Department of Gastroenterology, Levine Children's Hospital, Charlotte, North Carolina, USA.
Children's Hospital Association, Lenexa, Kansas, USA.
Curr Med Res Opin. 2022 Apr;38(4):565-570. doi: 10.1080/03007995.2022.2037847. Epub 2022 Feb 25.
Histamine 2 receptor antagonists (H2RA) are amongst the most entrenched antacid therapies available including over-the-counter. They have an excellent safety profile including no known teratogenic risk. Fracture risk is generally recognized with chronic proton pump inhibitor (PPI) therapy in adults and children although the related mechanism is poorly understood. The analogous risk in H2RAs, including in children, is unclear. We studied the fracture risk and characteristics among hospitalized pediatric patients exposed to H2RA compared to an untreated cohort.
The Pediatric Health Information System (PHIS) multicenter database was queried for hospital encounters of children aged 6 months - 15.5 years and between 7/2016 and 8/2017. Patients with comorbidities and medications including PPI that predispose for fractures were excluded from the cohort and a propensity-matched control was identified. The subjects and controls were followed for 2 years for hospitalization with fracture diagnoses.

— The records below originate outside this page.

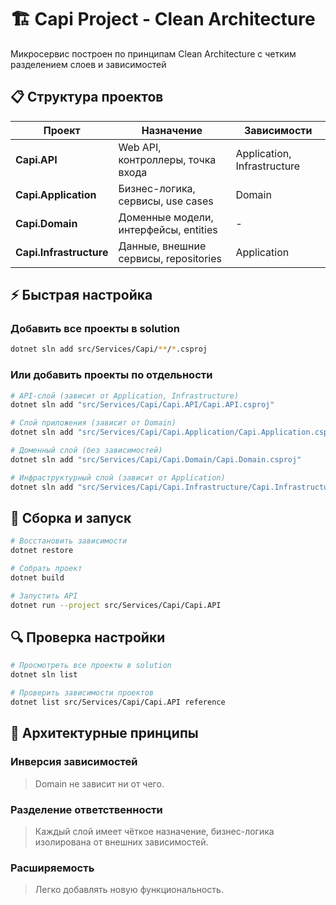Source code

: # 🏗️ Capi Project - Clean Architecture

Микросервис построен по принципам Clean Architecture с четким разделением слоев и зависимостей

## 📋 Структура проектов

| Проект | Назначение | Зависимости |
|--------|------------|-------------|
| **Capi.API** | Web API, контроллеры, точка входа | Application, Infrastructure |
| **Capi.Application** | Бизнес-логика, сервисы, use cases | Domain |
| **Capi.Domain** | Доменные модели, интерфейсы, entities | - |
| **Capi.Infrastructure** | Данные, внешние сервисы, repositories | Application |


## ⚡ Быстрая настройка

### Добавить все проекты в solution

```bash
dotnet sln add src/Services/Capi/**/*.csproj
```

### Или добавить проекты по отдельности

```bash
# API-слой (зависит от Application, Infrastructure)
dotnet sln add "src/Services/Capi/Capi.API/Capi.API.csproj"

# Слой приложения (зависит от Domain)
dotnet sln add "src/Services/Capi/Capi.Application/Capi.Application.csproj"

# Доменный слой (без зависимостей)
dotnet sln add "src/Services/Capi/Capi.Domain/Capi.Domain.csproj"

# Инфраструктурный слой (зависит от Application)
dotnet sln add "src/Services/Capi/Capi.Infrastructure/Capi.Infrastructure.csproj"
```

## 🚀 Сборка и запуск

```bash
# Восстановить зависимости
dotnet restore

# Собрать проект
dotnet build

# Запустить API
dotnet run --project src/Services/Capi/Capi.API
```

## 🔍 Проверка настройки

```bash
# Просмотреть все проекты в solution
dotnet sln list

# Проверить зависимости проектов
dotnet list src/Services/Capi/Capi.API reference
```

## 🎯 Архитектурные принципы

### Инверсия зависимостей
> Domain не зависит ни от чего.

### Разделение ответственности
> Каждый слой имеет чёткое назначение, бизнес-логика изолирована от внешних зависимостей.

### Расширяемость
> Легко добавлять новую функциональность.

Our cohort included 3526 patients with exposure to H2RA and matched controls. Fractures were reported in 1% of patients (67) with no statistical difference between the groups. Upper, then lower extremity fractures were the most common in both groups. Axial skeleton fractures were the least frequently encountered fractures among both groups.
H2RA exposure is not associated with an increased risk of fracture in hospitalized children exposed to H2RA when compared with a matched untreated cohort, further studies are needed to determine if long-term exposure to H2RA may be associated with fracture risk in both those with and without comorbidities or on fracture predisposing medication.
组胺 2 受体拮抗剂(H2RA)是最常用的抗酸治疗药物之一,包括非处方药物。它们具有极好的安全性,没有已知的致畸风险。成人和儿童长期使用质子泵抑制剂(PPI)治疗一般会导致骨折风险增加,尽管相关机制尚不清楚。H2RA 包括儿童在内的骨折风险尚不清楚。我们研究了与未接受治疗的队列相比,接受 H2RA 治疗的住院儿科患者的骨折风险和特征。
使用多中心儿科健康信息系统(PHIS)数据库,对 2016 年 7 月至 2017 年 8 月期间年龄在 6 个月至 15.5 岁的住院患儿进行了调查。从队列中排除了患有合并症和易导致骨折的药物(包括 PPI)的患者,并确定了匹配的对照组。对研究对象和对照组进行了 2 年的随访,以观察骨折住院诊断。
我们的队列包括 3526 例接受 H2RA 治疗的患者和匹配的对照组。有 1%(67 例)的患者报告有骨折,两组之间无统计学差异。上肢骨折,然后是下肢骨折,是两组中最常见的骨折。两组中轴向骨骼骨折最少见。
与未接受治疗的匹配对照组相比,接受 H2RA 治疗的住院儿童骨折风险并未增加,还需要进一步研究以确定长期暴露于 H2RA 是否与合并症或骨折易患药物的患者和无合并症或骨折易患药物的患者的骨折风险相关。